Superbonus e crediti fittizi: maxi sequestro da oltre 3 milioni nel Catanzarese, 5 denunciati

Autore Redazione Web | ven, 17 apr 2026 11:41 | Calabria Catanzaro

I crediti venivano spesso venduti a prezzi ribassati o addirittura ceduti gratuitamente per poi essere trasformati in liquidità

La Guardia di Finanza di Catanzaro ha eseguito un sequestro di crediti d’imposta fittizi legati al Superbonus per un valore complessivo di 3 milioni e 241mila euro.
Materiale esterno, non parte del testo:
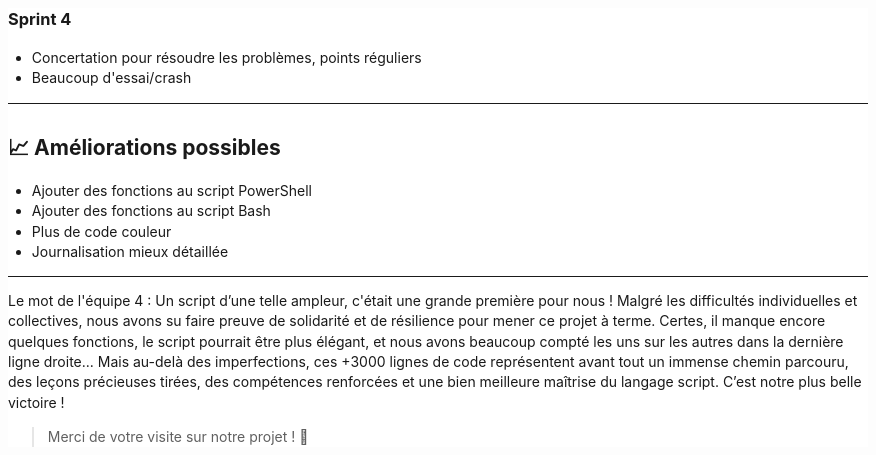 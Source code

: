 ### Sprint 4
- Concertation pour résoudre les problèmes, points réguliers
- Beaucoup d'essai/crash

---

## 📈 Améliorations possibles

- Ajouter des fonctions au script PowerShell
- Ajouter des fonctions au script Bash
- Plus de code couleur
- Journalisation mieux détaillée

---

Le mot de l'équipe 4 : Un script d’une telle ampleur, c'était une grande première pour nous ! Malgré les difficultés individuelles et collectives, nous avons su faire preuve de solidarité et de résilience pour mener ce projet à terme. Certes, il manque encore quelques fonctions, le script pourrait être plus élégant, et nous avons beaucoup compté les uns sur les autres dans la dernière ligne droite... Mais au-delà des imperfections, ces +3000 lignes de code représentent avant tout un immense chemin parcouru, des leçons précieuses tirées, des compétences renforcées et une bien meilleure maîtrise du langage script. C’est notre plus belle victoire ! 

> Merci de votre visite sur notre projet ! 🚀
Nell’operazione risultano cinque persone denunciate e due soggetti giuridici segnalati per responsabilità amministrativa.
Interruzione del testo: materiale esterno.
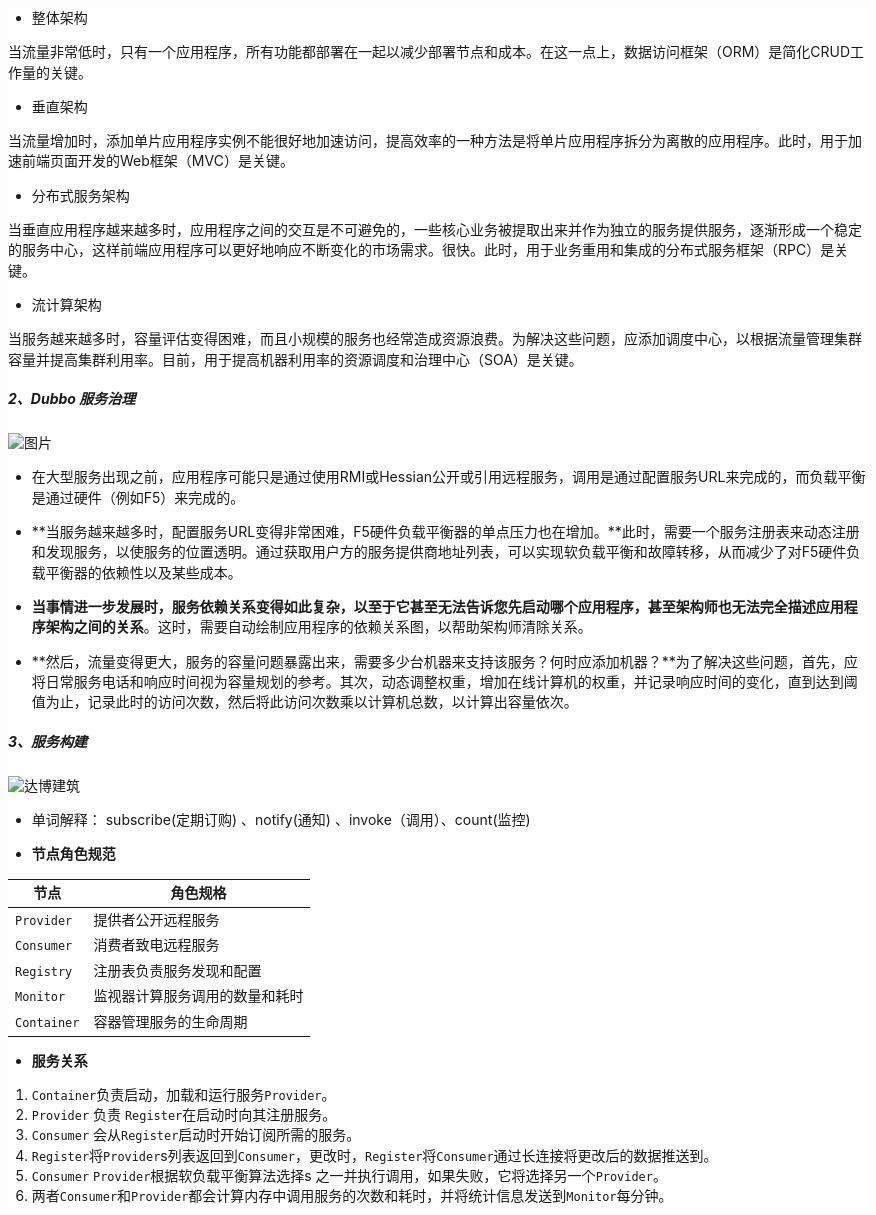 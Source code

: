 - 整体架构

当流量非常低时，只有一个应用程序，所有功能都部署在一起以减少部署节点和成本。在这一点上，数据访问框架（ORM）是简化CRUD工作量的关键。

- 垂直架构

当流量增加时，添加单片应用程序实例不能很好地加速访问，提高效率的一种方法是将单片应用程序拆分为离散的应用程序。此时，用于加速前端页面开发的Web框架（MVC）是关键。

- 分布式服务架构

当垂直应用程序越来越多时，应用程序之间的交互是不可避免的，一些核心业务被提取出来并作为独立的服务提供服务，逐渐形成一个稳定的服务中心，这样前端应用程序可以更好地响应不断变化的市场需求。很快。此时，用于业务重用和集成的分布式服务框架（RPC）是关键。

- 流计算架构

当服务越来越多时，容量评估变得困难，而且小规模的服务也经常造成资源浪费。为解决这些问题，应添加调度中心，以根据流量管理集群容量并提高集群利用率。目前，用于提高机器利用率的资源调度和治理中心（SOA）是关键。

##### 2、Dubbo 服务治理

![图片](http://dubbo.apache.org/docs/en-us/user/sources/images/dubbo-service-governance.jpg)

- 在大型服务出现之前，应用程序可能只是通过使用RMI或Hessian公开或引用远程服务，调用是通过配置服务URL来完成的，而负载平衡是通过硬件（例如F5）来完成的。

- **当服务越来越多时，配置服务URL变得非常困难，F5硬件负载平衡器的单点压力也在增加。**此时，需要一个服务注册表来动态注册和发现服务，以使服务的位置透明。通过获取用户方的服务提供商地址列表，可以实现软负载平衡和故障转移，从而减少了对F5硬件负载平衡器的依赖性以及某些成本。

- **当事情进一步发展时，服务依赖关系变得如此复杂，以至于它甚至无法告诉您先启动哪个应用程序，甚至架构师也无法完全描述应用程序架构之间的关系**。这时，需要自动绘制应用程序的依赖关系图，以帮助架构师清除关系。

- **然后，流量变得更大，服务的容量问题暴露出来，需要多少台机器来支持该服务？何时应添加机器？**为了解决这些问题，首先，应将日常服务电话和响应时间视为容量规划的参考。其次，动态调整权重，增加在线计算机的权重，并记录响应时间的变化，直到达到阈值为止，记录此时的访问次数，然后将此访问次数乘以计算机总数，以计算出容量依次。

##### 3、服务构建

![达博建筑](http://dubbo.apache.org/docs/en-us/user/sources/images/dubbo-architecture.jpg)

- 单词解释： subscribe(定期订购) 、notify(通知) 、invoke（调用）、count(监控)

-  **节点角色规范**

| 节点        | 角色规格                       |
| ----------- | ------------------------------ |
| `Provider`  | 提供者公开远程服务             |
| `Consumer`  | 消费者致电远程服务             |
| `Registry`  | 注册表负责服务发现和配置       |
| `Monitor`   | 监视器计算服务调用的数量和耗时 |
| `Container` | 容器管理服务的生命周期         |

- **服务关系**

1. `Container`负责启动，加载和运行服务`Provider`。
2. `Provider` 负责 `Register`在启动时向其注册服务。
3. `Consumer` 会从`Register`启动时开始订阅所需的服务。
4. `Register`将`Provider`s列表返回到`Consumer`，更改时，`Register`将`Consumer`通过长连接将更改后的数据推送到。
5. `Consumer` `Provider`根据软负载平衡算法选择s 之一并执行调用，如果失败，它将选择另一个`Provider`。
6. 两者`Consumer`和`Provider`都会计算内存中调用服务的次数和耗时，并将统计信息发送到`Monitor`每分钟。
L’indagine, coordinata dalla Procura della Repubblica di Catanzaro, avrebbe portato alla luce l’esistenza di un presunto sistema illecito strutturato, riconducibile, secondo gli investigatori, a un’associazione per delinquere finalizzata alla creazione e alla circolazione di crediti d’imposta inesistenti nel settore delle ristrutturazioni edilizie.
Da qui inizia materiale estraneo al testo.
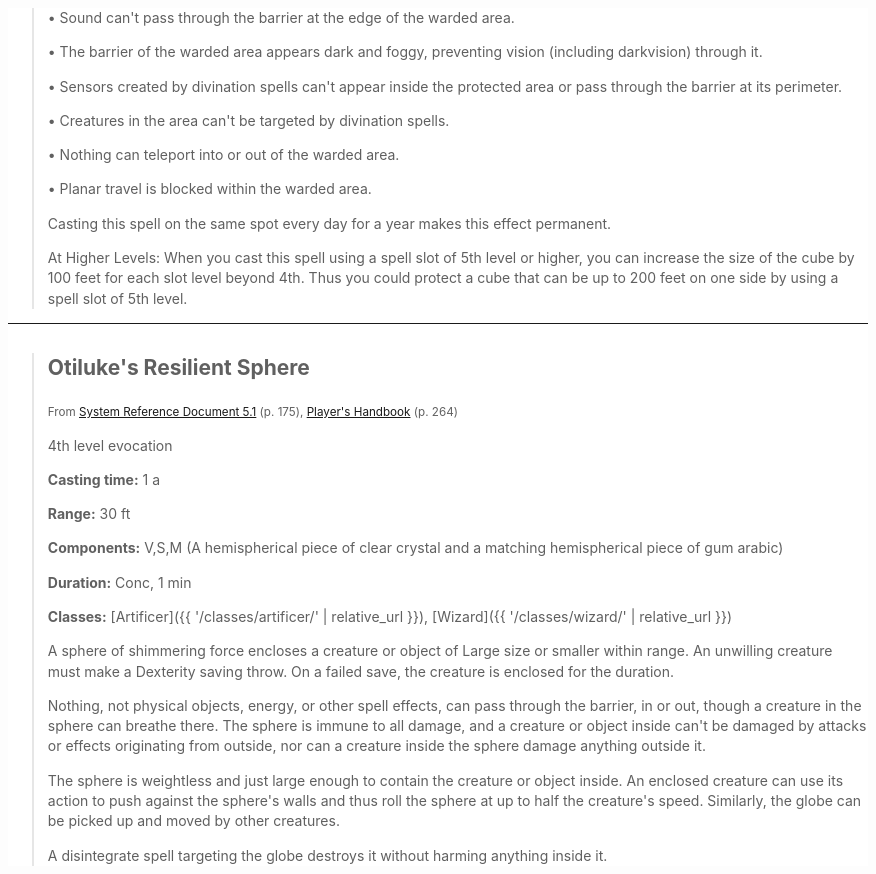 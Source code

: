 > 
>  • Sound can't pass through the barrier at the edge of the warded area.
> 
>  • The barrier of the warded area appears dark and foggy, preventing vision (including darkvision) through it.
> 
>  • Sensors created by divination spells can't appear inside the protected area or pass through the barrier at its perimeter.
> 
>  • Creatures in the area can't be targeted by divination spells.
> 
>  • Nothing can teleport into or out of the warded area.
> 
>  • Planar travel is blocked within the warded area.
> 
> Casting this spell on the same spot every day for a year makes this effect permanent.
> 
>    At Higher Levels: When you cast this spell using a spell slot of 5th level or higher, you can increase the size of the cube by 100 feet for each slot level beyond 4th. Thus you could protect a cube that can be up to 200 feet on one side by using a spell slot of 5th level.

<hr>

> 
> ## Otiluke's Resilient Sphere
> 
> <small>From <a target="_blank" href="https://media.wizards.com/2016/downloads/DND/SRD-OGL_V5.1.pdf">System Reference Document 5.1</a> (p. 175), <a target="_blank" href="https://dnd.wizards.com/products/tabletop-games/rpg-products/rpg_playershandbook">Player's Handbook</a> (p. 264)</small>
> 
> 
> 4th level evocation
> 
> **Casting time:** 1 a
> 
> **Range:** 30 ft
> 
> **Components:** V,S,M (A hemispherical piece of clear crystal and a matching hemispherical piece of gum arabic)
> 
> **Duration:** Conc, 1 min
> 
> **Classes:** [Artificer]({{ '/classes/artificer/' | relative_url }}), [Wizard]({{ '/classes/wizard/' | relative_url }})
> 
> A sphere of shimmering force encloses a creature or object of Large size or smaller within range. An unwilling creature must make a Dexterity saving throw. On a failed save, the creature is enclosed for the duration.
> 
>    Nothing, not physical objects, energy, or other spell effects, can pass through the barrier, in or out, though a creature in the sphere can breathe there. The sphere is immune to all damage, and a creature or object inside can't be damaged by attacks or effects originating from outside, nor can a creature inside the sphere damage anything outside it.
> 
>    The sphere is weightless and just large enough to contain the creature or object inside. An enclosed creature can use its action to push against the sphere's walls and thus roll the sphere at up to half the creature's speed. Similarly, the globe can be picked up and moved by other creatures.
> 
>    A disintegrate spell targeting the globe destroys it without harming anything inside it.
Al centro dell’inchiesta ci sarebbe un uomo di Soverato che, attraverso la propria ditta individuale formalmente incaricata di lavori edili, avrebbe generato crediti fiscali legati al bonus ristrutturazioni senza che gli interventi fossero realmente eseguiti. Tali crediti sarebbero poi stati ceduti attraverso una serie di passaggi tra imprese riconducibili al presunto sodalizio, fino alla loro monetizzazione presso diversi istituti di credito.

Secondo quanto ricostruito dagli investigatori, i crediti venivano spesso venduti a prezzi ribassati o addirittura ceduti gratuitamente, per poi essere trasformati in liquidità.

Il sequestro è stato eseguito direttamente sui “cassetti fiscali” dei soggetti coinvolti. Contestualmente, i militari hanno disposto il sequestro del profitto illecito già ottenuto, pari a 1 milione e 656mila euro.

L’operazione ha inoltre portato al sequestro per equivalente di beni e disponibilità finanziarie: quote societarie, cinque immobili tra le province di Catanzaro e Venezia e 12 veicoli, tra cui una Maserati.